Stored dataset items:

========================================================================

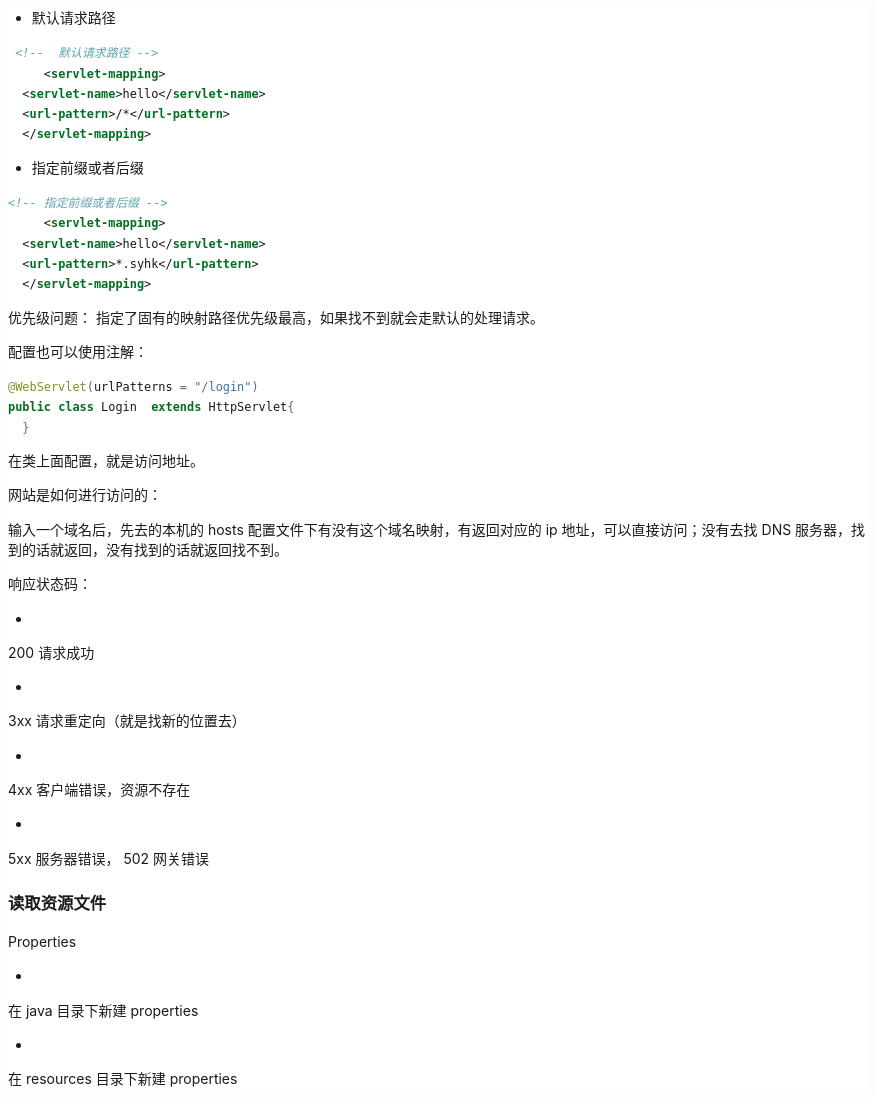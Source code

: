 - 默认请求路径

```xml
 <!--  默认请求路径 -->
     <servlet-mapping>
  <servlet-name>hello</servlet-name>
  <url-pattern>/*</url-pattern>
  </servlet-mapping>
```

- 指定前缀或者后缀

```xml
<!-- 指定前缀或者后缀 -->
     <servlet-mapping>
  <servlet-name>hello</servlet-name>
  <url-pattern>*.syhk</url-pattern>
  </servlet-mapping>
```

优先级问题： 指定了固有的映射路径优先级最高，如果找不到就会走默认的处理请求。

配置也可以使用注解：

```java
@WebServlet(urlPatterns = "/login")
public class Login  extends HttpServlet{
  }
```

在类上面配置，就是访问地址。

网站是如何进行访问的：

输入一个域名后，先去的本机的 hosts 配置文件下有没有这个域名映射，有返回对应的 ip 地址，可以直接访问；没有去找 DNS 服务器，找到的话就返回，没有找到的话就返回找不到。

响应状态码：

- 
200 请求成功

- 
3xx 请求重定向（就是找新的位置去）

- 
4xx 客户端错误，资源不存在

- 
5xx 服务器错误， 502 网关错误


### 读取资源文件

Properties

- 
在 java 目录下新建 properties

- 
在 resources 目录下新建 properties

========================================================================

■ **ACTION ITEM**
Return, in full, every line of these entries that holds "目录下新建".

■ **ANSWER AREA**
在 java 目录下新建 properties
在 resources 目录下新建 properties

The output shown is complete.